Just think, the company spent millions of dollars training this guy in protecting production data, and then instead of treating him like gold, and putting him in charge of fixing all the weaknesses that allowed this to happen, they pushed him out of the company. Stupidity beyond measure.
Not surprised that this was a gaming company because lack of teamwork seems to be endemic in that industry.
The correct way to respond to disasters like this is "we fucked up", not "someone fucked up".
can't agree more! a company that starts playing the blame game - and even communicates this to the outside a) looks unprofessional b) is unprofessional c) poisons the corporate culture
its a fail on every possible level, the technical part beeing only minor.
Agreed. How could a company with "millions in revenue" not backup critical databases? Not only were they exposed to the threat of human error, but hardware failures, hackers, etc. When he submitted his resignation, the company should have encouraged him to stay. Instead, anyone at the company that had anything to do with the failure to implement regular database backups and the use of redundant databases should have been fired.
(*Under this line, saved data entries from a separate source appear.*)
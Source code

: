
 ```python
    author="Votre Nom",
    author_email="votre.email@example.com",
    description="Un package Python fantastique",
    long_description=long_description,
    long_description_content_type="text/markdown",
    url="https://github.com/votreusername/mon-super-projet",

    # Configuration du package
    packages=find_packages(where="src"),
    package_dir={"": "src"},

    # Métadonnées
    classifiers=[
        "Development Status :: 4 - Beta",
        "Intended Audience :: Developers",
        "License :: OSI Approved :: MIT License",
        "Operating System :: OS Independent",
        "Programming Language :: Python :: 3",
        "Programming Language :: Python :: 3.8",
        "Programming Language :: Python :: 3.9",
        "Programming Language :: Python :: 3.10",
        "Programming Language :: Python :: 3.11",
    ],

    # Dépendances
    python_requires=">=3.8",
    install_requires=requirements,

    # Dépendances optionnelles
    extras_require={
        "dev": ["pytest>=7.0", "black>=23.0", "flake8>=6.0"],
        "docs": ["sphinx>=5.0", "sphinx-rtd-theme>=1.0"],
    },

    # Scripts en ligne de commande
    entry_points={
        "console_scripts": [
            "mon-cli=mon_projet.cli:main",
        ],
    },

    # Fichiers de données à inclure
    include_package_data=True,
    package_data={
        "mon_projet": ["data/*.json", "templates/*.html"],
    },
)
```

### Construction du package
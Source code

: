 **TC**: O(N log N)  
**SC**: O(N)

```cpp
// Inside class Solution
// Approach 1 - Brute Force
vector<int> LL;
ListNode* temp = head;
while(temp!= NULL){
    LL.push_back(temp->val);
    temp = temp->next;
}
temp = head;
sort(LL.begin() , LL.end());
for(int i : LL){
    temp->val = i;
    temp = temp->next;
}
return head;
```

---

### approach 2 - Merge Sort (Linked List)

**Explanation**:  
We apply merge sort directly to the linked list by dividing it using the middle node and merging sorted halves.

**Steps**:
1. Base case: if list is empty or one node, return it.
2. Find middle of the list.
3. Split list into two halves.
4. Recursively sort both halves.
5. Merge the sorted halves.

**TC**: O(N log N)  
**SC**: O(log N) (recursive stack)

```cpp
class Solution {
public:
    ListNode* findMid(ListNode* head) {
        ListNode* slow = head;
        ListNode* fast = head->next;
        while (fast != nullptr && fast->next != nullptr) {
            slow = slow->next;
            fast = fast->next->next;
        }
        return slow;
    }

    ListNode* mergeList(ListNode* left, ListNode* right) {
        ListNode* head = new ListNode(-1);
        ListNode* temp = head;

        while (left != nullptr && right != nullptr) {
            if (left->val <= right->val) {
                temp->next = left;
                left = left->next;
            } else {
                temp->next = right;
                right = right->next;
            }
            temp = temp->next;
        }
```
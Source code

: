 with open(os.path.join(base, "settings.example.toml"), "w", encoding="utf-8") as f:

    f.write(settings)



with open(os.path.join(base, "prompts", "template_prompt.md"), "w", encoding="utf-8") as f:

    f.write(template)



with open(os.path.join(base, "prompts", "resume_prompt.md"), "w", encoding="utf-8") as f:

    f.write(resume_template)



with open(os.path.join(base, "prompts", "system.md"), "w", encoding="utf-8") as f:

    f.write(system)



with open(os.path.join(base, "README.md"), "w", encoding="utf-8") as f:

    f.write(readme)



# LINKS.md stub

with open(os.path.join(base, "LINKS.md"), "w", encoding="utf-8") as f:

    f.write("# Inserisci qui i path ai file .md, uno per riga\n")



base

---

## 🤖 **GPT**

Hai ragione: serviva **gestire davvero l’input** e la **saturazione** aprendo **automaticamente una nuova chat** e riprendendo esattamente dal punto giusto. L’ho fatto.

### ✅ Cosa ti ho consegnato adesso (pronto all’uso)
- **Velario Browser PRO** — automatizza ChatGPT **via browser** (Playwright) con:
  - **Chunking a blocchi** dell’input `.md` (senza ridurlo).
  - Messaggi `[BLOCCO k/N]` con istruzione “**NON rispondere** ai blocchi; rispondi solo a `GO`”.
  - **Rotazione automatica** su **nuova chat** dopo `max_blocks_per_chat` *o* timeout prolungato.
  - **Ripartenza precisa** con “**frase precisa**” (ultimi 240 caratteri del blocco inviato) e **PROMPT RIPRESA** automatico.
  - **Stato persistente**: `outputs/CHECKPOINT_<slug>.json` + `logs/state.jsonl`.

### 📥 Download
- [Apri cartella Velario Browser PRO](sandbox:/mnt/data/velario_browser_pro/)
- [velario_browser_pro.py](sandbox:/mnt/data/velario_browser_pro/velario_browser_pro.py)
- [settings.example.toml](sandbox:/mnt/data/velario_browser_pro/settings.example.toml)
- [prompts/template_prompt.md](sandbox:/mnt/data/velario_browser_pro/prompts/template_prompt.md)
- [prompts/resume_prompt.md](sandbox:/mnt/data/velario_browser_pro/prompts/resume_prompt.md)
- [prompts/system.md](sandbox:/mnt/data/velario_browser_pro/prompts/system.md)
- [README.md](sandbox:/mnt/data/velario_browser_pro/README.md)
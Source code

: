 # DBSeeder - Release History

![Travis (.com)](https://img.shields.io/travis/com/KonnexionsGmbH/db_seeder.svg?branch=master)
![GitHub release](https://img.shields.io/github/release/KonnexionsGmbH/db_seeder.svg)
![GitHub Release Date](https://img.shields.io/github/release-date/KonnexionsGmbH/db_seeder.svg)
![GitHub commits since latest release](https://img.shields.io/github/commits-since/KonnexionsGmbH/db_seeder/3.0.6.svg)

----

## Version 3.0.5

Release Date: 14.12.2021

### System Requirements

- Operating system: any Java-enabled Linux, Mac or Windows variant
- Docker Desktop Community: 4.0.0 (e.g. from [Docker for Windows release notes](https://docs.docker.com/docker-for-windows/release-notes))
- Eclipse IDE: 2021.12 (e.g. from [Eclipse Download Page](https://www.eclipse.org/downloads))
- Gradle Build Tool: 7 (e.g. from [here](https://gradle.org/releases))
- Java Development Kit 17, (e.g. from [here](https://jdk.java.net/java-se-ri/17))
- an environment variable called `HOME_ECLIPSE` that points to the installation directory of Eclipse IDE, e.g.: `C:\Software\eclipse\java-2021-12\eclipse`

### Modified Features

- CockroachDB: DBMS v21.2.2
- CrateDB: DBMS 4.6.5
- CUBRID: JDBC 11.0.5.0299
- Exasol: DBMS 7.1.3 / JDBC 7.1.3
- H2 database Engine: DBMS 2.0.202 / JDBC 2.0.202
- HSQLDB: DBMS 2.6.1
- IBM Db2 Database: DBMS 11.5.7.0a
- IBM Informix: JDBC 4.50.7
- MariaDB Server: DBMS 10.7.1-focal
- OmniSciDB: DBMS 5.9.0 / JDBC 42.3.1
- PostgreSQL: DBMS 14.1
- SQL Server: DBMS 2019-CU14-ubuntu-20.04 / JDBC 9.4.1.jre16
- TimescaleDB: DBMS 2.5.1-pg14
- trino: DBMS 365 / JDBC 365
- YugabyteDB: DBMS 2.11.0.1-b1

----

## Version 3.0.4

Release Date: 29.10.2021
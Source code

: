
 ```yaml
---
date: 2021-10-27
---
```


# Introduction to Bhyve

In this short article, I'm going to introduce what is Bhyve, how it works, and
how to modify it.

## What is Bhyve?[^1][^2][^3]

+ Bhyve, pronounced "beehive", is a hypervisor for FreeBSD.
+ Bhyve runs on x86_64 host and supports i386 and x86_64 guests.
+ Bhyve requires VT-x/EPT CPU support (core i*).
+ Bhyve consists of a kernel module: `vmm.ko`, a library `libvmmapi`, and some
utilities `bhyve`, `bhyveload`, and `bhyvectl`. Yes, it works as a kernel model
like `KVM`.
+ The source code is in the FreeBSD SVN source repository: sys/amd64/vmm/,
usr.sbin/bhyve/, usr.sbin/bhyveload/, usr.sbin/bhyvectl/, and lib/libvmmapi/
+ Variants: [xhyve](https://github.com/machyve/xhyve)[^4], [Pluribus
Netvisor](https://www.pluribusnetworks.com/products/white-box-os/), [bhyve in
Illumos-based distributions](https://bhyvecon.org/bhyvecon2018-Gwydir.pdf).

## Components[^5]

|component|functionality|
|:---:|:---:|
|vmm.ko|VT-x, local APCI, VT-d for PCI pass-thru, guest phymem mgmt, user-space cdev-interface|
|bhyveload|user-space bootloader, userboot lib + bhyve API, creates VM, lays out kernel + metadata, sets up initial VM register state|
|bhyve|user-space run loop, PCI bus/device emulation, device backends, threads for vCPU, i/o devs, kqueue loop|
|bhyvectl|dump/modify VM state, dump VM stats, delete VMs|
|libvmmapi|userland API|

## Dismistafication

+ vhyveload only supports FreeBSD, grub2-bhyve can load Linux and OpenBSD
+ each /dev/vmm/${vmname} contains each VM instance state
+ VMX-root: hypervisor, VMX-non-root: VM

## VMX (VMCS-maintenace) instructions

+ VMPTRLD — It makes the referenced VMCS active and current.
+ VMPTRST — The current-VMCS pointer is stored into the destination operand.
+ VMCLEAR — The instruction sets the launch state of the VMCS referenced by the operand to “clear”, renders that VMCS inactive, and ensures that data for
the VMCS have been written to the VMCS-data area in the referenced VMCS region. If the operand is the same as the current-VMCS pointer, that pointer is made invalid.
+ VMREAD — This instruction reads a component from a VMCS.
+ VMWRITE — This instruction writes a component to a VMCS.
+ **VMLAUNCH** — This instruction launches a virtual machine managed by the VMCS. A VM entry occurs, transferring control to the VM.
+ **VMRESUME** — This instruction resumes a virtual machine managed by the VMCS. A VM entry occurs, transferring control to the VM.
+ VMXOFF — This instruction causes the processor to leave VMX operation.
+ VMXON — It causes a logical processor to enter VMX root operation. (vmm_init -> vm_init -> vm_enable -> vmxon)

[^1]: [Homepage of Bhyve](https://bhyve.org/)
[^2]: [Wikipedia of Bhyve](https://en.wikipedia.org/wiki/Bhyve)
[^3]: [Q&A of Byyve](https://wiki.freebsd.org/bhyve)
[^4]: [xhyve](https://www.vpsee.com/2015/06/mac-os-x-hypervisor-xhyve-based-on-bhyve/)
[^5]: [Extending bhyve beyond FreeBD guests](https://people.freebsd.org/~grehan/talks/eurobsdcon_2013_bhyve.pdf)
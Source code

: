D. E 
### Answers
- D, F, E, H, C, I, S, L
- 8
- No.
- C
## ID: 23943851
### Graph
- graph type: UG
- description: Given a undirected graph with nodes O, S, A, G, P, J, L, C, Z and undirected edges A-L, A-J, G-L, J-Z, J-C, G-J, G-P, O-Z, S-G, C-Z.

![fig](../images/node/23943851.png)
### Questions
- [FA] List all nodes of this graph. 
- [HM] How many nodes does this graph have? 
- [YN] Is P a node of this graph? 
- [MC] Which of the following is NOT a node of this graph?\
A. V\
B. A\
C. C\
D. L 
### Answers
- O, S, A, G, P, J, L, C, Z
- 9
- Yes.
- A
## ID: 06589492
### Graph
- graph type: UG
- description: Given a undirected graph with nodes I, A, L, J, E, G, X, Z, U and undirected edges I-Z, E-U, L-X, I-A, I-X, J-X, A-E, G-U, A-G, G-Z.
I've had more than my fair share of failures in the start up world. It always drives me crazy to see internet companies that have absolutely no technical ability succeed, while competing services that are far superior technically never get any traction.
It's the difference between understanding the incident (programmer makes mistake) and the root cause (failing at data integrity 101). Not just no backups, but no audit log of what's happened in the game - I'd expect an MMO to have an append-only event history quite apart from their state information.
At least all transactions for purchased game items should have been logged in a separate database. There's nothing worse for a digital content company than forgetting who bought what.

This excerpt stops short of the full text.